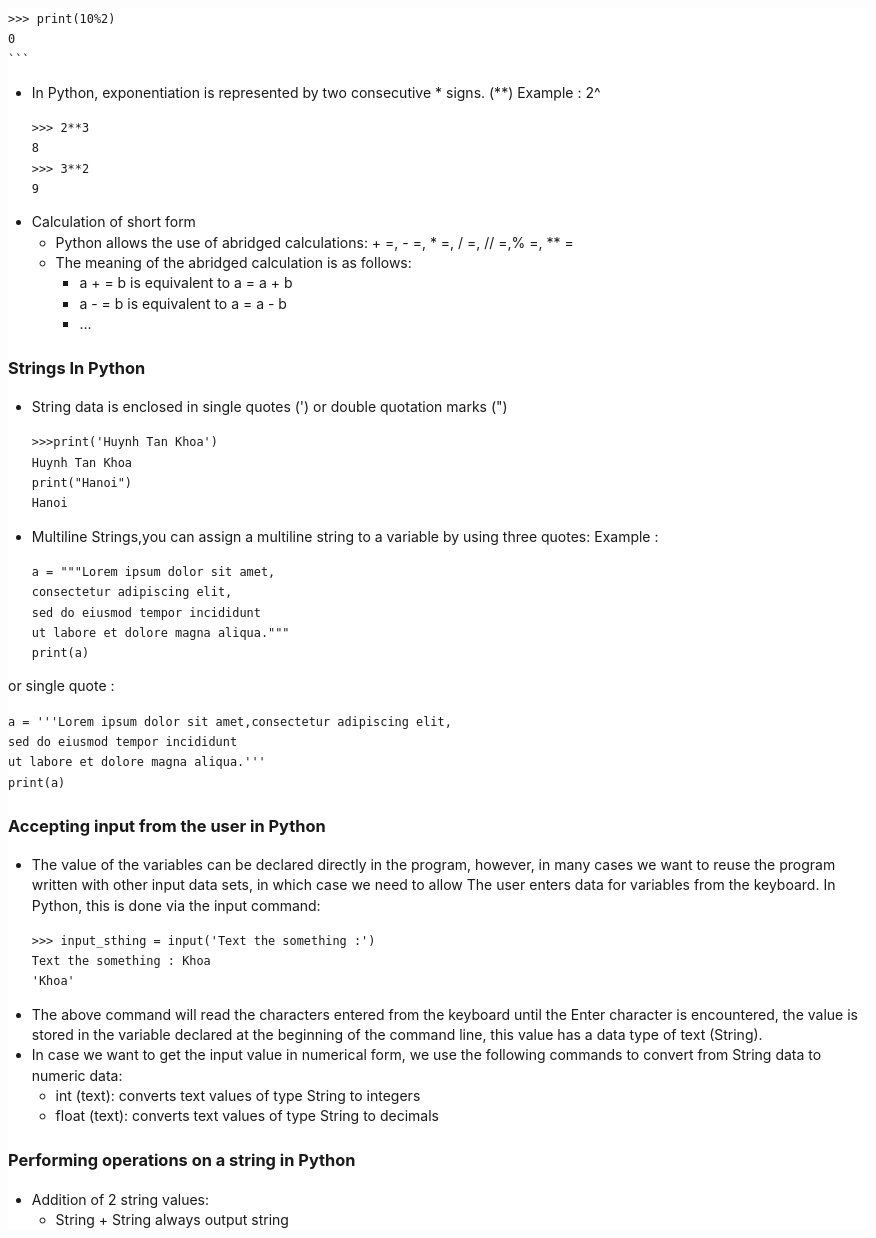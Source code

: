     >>> print(10%2)
    0
    ```
- In Python, exponentiation is represented by two consecutive * signs. (**)
    Example : 2^
    ```
    >>> 2**3
    8
    >>> 3**2
    9
    ```
- Calculation of short form
    - Python allows the use of abridged calculations: + =, - =, * =, / =, // =,% =, ** =
    - The meaning of the abridged calculation is as follows:
        - a + = b is equivalent to a = a + b
        - a - = b is equivalent to a = a - b
        - ...
### Strings In Python
- String data is enclosed in single quotes (') or double quotation marks (")
    ```
    >>>print('Huynh Tan Khoa')
    Huynh Tan Khoa
    print("Hanoi")
    Hanoi
    ```
- Multiline Strings,you can assign a multiline string to a variable by using three quotes:
    Example :
    ```
    a = """Lorem ipsum dolor sit amet,
    consectetur adipiscing elit,
    sed do eiusmod tempor incididunt
    ut labore et dolore magna aliqua."""
    print(a)
    ```
or single quote :
```
a = '''Lorem ipsum dolor sit amet,consectetur adipiscing elit,
sed do eiusmod tempor incididunt
ut labore et dolore magna aliqua.'''
print(a)
```
### Accepting input from the user in Python
- The value of the variables can be declared directly in the program, however, in many cases we want to reuse the program written with other input data sets, in which case we need to allow The user enters data for variables from the keyboard.
In Python, this is done via the input command:
    ```
    >>> input_sthing = input('Text the something :')
    Text the something : Khoa
    'Khoa'
    ```
- The above command will read the characters entered from the keyboard until the Enter character is encountered, the value is stored in the variable declared at the beginning of the command line, this value has a data type of text (String).
- In case we want to get the input value in numerical form, we use the following commands to convert from String data to numeric data:
    - int (text): converts text values of type String to integers
    - float (text): converts text values of type String to decimals
### Performing operations on a string in Python
- Addition of 2 string values:
    - String + String always output string
    ```
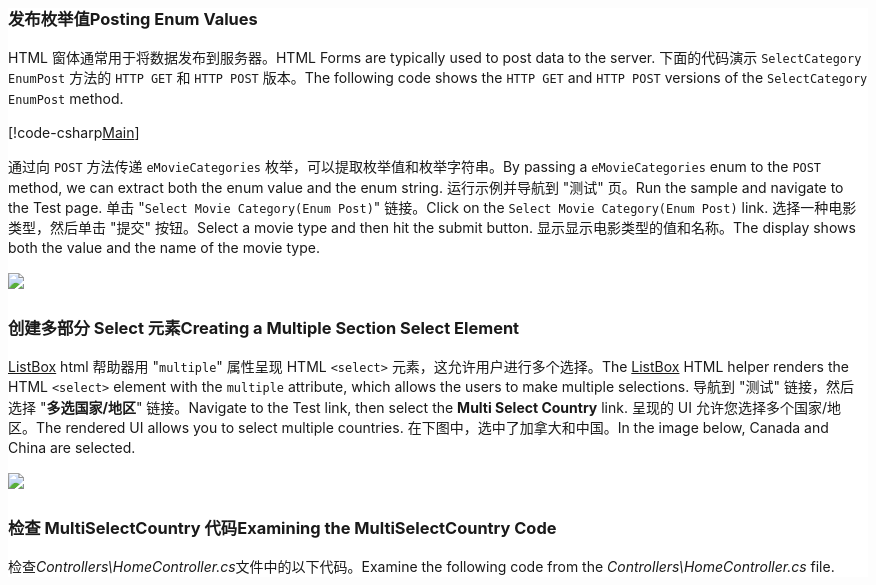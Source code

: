 ### <a name="posting-enum-values"></a><span data-ttu-id="d0413-182">发布枚举值</span><span class="sxs-lookup"><span data-stu-id="d0413-182">Posting Enum Values</span></span>

<span data-ttu-id="d0413-183">HTML 窗体通常用于将数据发布到服务器。</span><span class="sxs-lookup"><span data-stu-id="d0413-183">HTML Forms are typically used to post data to the server.</span></span> <span data-ttu-id="d0413-184">下面的代码演示 `SelectCategoryEnumPost` 方法的 `HTTP GET` 和 `HTTP POST` 版本。</span><span class="sxs-lookup"><span data-stu-id="d0413-184">The following code shows the `HTTP GET` and `HTTP POST` versions of the `SelectCategoryEnumPost` method.</span></span>

[!code-csharp[Main](using-the-dropdownlist-helper-with-aspnet-mvc/samples/sample7.cs)]

<span data-ttu-id="d0413-185">通过向 `POST` 方法传递 `eMovieCategories` 枚举，可以提取枚举值和枚举字符串。</span><span class="sxs-lookup"><span data-stu-id="d0413-185">By passing a `eMovieCategories` enum to the `POST` method, we can extract both the enum value and the enum string.</span></span> <span data-ttu-id="d0413-186">运行示例并导航到 "测试" 页。</span><span class="sxs-lookup"><span data-stu-id="d0413-186">Run the sample and navigate to the Test page.</span></span> <span data-ttu-id="d0413-187">单击 "`Select Movie Category(Enum Post)`" 链接。</span><span class="sxs-lookup"><span data-stu-id="d0413-187">Click on the `Select Movie Category(Enum Post)` link.</span></span> <span data-ttu-id="d0413-188">选择一种电影类型，然后单击 "提交" 按钮。</span><span class="sxs-lookup"><span data-stu-id="d0413-188">Select a movie type and then hit the submit button.</span></span> <span data-ttu-id="d0413-189">显示显示电影类型的值和名称。</span><span class="sxs-lookup"><span data-stu-id="d0413-189">The display shows both the value and the name of the movie type.</span></span>

![](using-the-dropdownlist-helper-with-aspnet-mvc/_static/image7.png)

### <a name="creating-a-multiple-section-select-element"></a><span data-ttu-id="d0413-190">创建多部分 Select 元素</span><span class="sxs-lookup"><span data-stu-id="d0413-190">Creating a Multiple Section Select Element</span></span>

<span data-ttu-id="d0413-191">[ListBox](https://msdn.microsoft.com/library/system.web.mvc.html.selectextensions.listbox.aspx) html 帮助器用 "`multiple`" 属性呈现 HTML `<select>` 元素，这允许用户进行多个选择。</span><span class="sxs-lookup"><span data-stu-id="d0413-191">The [ListBox](https://msdn.microsoft.com/library/system.web.mvc.html.selectextensions.listbox.aspx) HTML helper renders the HTML `<select>` element with the `multiple` attribute, which allows the users to make multiple selections.</span></span> <span data-ttu-id="d0413-192">导航到 "测试" 链接，然后选择 "**多选国家/地区**" 链接。</span><span class="sxs-lookup"><span data-stu-id="d0413-192">Navigate to the Test link, then select the **Multi Select Country** link.</span></span> <span data-ttu-id="d0413-193">呈现的 UI 允许您选择多个国家/地区。</span><span class="sxs-lookup"><span data-stu-id="d0413-193">The rendered UI allows you to select multiple countries.</span></span> <span data-ttu-id="d0413-194">在下图中，选中了加拿大和中国。</span><span class="sxs-lookup"><span data-stu-id="d0413-194">In the image below, Canada and China are selected.</span></span>

![](using-the-dropdownlist-helper-with-aspnet-mvc/_static/image8.png)

### <a name="examining-the-multiselectcountry-code"></a><span data-ttu-id="d0413-195">检查 MultiSelectCountry 代码</span><span class="sxs-lookup"><span data-stu-id="d0413-195">Examining the MultiSelectCountry Code</span></span>

<span data-ttu-id="d0413-196">检查*Controllers\HomeController.cs*文件中的以下代码。</span><span class="sxs-lookup"><span data-stu-id="d0413-196">Examine the following code from the *Controllers\HomeController.cs* file.</span></span>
* * * *
* _Directions_
Pictures omitted, give the entries again exactly.

* _Output of the exercise_
Source code

:     >>> print(10%2)
    0
    ```
- In Python, exponentiation is represented by two consecutive * signs. (**)
    Example : 2^
    ```
    >>> 2**3
    8
    >>> 3**2
    9
    ```
- Calculation of short form
    - Python allows the use of abridged calculations: + =, - =, * =, / =, // =,% =, ** =
    - The meaning of the abridged calculation is as follows:
        - a + = b is equivalent to a = a + b
        - a - = b is equivalent to a = a - b
        - ...
### Strings In Python
- String data is enclosed in single quotes (') or double quotation marks (")
    ```
    >>>print('Huynh Tan Khoa')
    Huynh Tan Khoa
    print("Hanoi")
    Hanoi
    ```
- Multiline Strings,you can assign a multiline string to a variable by using three quotes:
    Example :
    ```
    a = """Lorem ipsum dolor sit amet,
    consectetur adipiscing elit,
    sed do eiusmod tempor incididunt
    ut labore et dolore magna aliqua."""
    print(a)
    ```
or single quote :
```
a = '''Lorem ipsum dolor sit amet,consectetur adipiscing elit,
sed do eiusmod tempor incididunt
ut labore et dolore magna aliqua.'''
print(a)
```
### Accepting input from the user in Python
- The value of the variables can be declared directly in the program, however, in many cases we want to reuse the program written with other input data sets, in which case we need to allow The user enters data for variables from the keyboard.
In Python, this is done via the input command:
    ```
    >>> input_sthing = input('Text the something :')
    Text the something : Khoa
    'Khoa'
    ```
- The above command will read the characters entered from the keyboard until the Enter character is encountered, the value is stored in the variable declared at the beginning of the command line, this value has a data type of text (String).
- In case we want to get the input value in numerical form, we use the following commands to convert from String data to numeric data:
    - int (text): converts text values of type String to integers
    - float (text): converts text values of type String to decimals
### Performing operations on a string in Python
- Addition of 2 string values:
    - String + String always output string
    ```
Source code

: ### <a name="posting-enum-values"></a><span data-ttu-id="d0413-182">发布枚举值</span><span class="sxs-lookup"><span data-stu-id="d0413-182">Posting Enum Values</span></span>

<span data-ttu-id="d0413-183">HTML 窗体通常用于将数据发布到服务器。</span><span class="sxs-lookup"><span data-stu-id="d0413-183">HTML Forms are typically used to post data to the server.</span></span> <span data-ttu-id="d0413-184">下面的代码演示 `SelectCategoryEnumPost` 方法的 `HTTP GET` 和 `HTTP POST` 版本。</span><span class="sxs-lookup"><span data-stu-id="d0413-184">The following code shows the `HTTP GET` and `HTTP POST` versions of the `SelectCategoryEnumPost` method.</span></span>

[!code-csharp[Main](using-the-dropdownlist-helper-with-aspnet-mvc/samples/sample7.cs)]

<span data-ttu-id="d0413-185">通过向 `POST` 方法传递 `eMovieCategories` 枚举，可以提取枚举值和枚举字符串。</span><span class="sxs-lookup"><span data-stu-id="d0413-185">By passing a `eMovieCategories` enum to the `POST` method, we can extract both the enum value and the enum string.</span></span> <span data-ttu-id="d0413-186">运行示例并导航到 "测试" 页。</span><span class="sxs-lookup"><span data-stu-id="d0413-186">Run the sample and navigate to the Test page.</span></span> <span data-ttu-id="d0413-187">单击 "`Select Movie Category(Enum Post)`" 链接。</span><span class="sxs-lookup"><span data-stu-id="d0413-187">Click on the `Select Movie Category(Enum Post)` link.</span></span> <span data-ttu-id="d0413-188">选择一种电影类型，然后单击 "提交" 按钮。</span><span class="sxs-lookup"><span data-stu-id="d0413-188">Select a movie type and then hit the submit button.</span></span> <span data-ttu-id="d0413-189">显示显示电影类型的值和名称。</span><span class="sxs-lookup"><span data-stu-id="d0413-189">The display shows both the value and the name of the movie type.</span></span>

![](using-the-dropdownlist-helper-with-aspnet-mvc/_static/image7.png)

### <a name="creating-a-multiple-section-select-element"></a><span data-ttu-id="d0413-190">创建多部分 Select 元素</span><span class="sxs-lookup"><span data-stu-id="d0413-190">Creating a Multiple Section Select Element</span></span>

<span data-ttu-id="d0413-191">[ListBox](https://msdn.microsoft.com/library/system.web.mvc.html.selectextensions.listbox.aspx) html 帮助器用 "`multiple`" 属性呈现 HTML `<select>` 元素，这允许用户进行多个选择。</span><span class="sxs-lookup"><span data-stu-id="d0413-191">The [ListBox](https://msdn.microsoft.com/library/system.web.mvc.html.selectextensions.listbox.aspx) HTML helper renders the HTML `<select>` element with the `multiple` attribute, which allows the users to make multiple selections.</span></span> <span data-ttu-id="d0413-192">导航到 "测试" 链接，然后选择 "**多选国家/地区**" 链接。</span><span class="sxs-lookup"><span data-stu-id="d0413-192">Navigate to the Test link, then select the **Multi Select Country** link.</span></span> <span data-ttu-id="d0413-193">呈现的 UI 允许您选择多个国家/地区。</span><span class="sxs-lookup"><span data-stu-id="d0413-193">The rendered UI allows you to select multiple countries.</span></span> <span data-ttu-id="d0413-194">在下图中，选中了加拿大和中国。</span><span class="sxs-lookup"><span data-stu-id="d0413-194">In the image below, Canada and China are selected.</span></span>

![](using-the-dropdownlist-helper-with-aspnet-mvc/_static/image8.png)

### <a name="examining-the-multiselectcountry-code"></a><span data-ttu-id="d0413-195">检查 MultiSelectCountry 代码</span><span class="sxs-lookup"><span data-stu-id="d0413-195">Examining the MultiSelectCountry Code</span></span>

<span data-ttu-id="d0413-196">检查*Controllers\HomeController.cs*文件中的以下代码。</span><span class="sxs-lookup"><span data-stu-id="d0413-196">Examine the following code from the *Controllers\HomeController.cs* file.</span></span>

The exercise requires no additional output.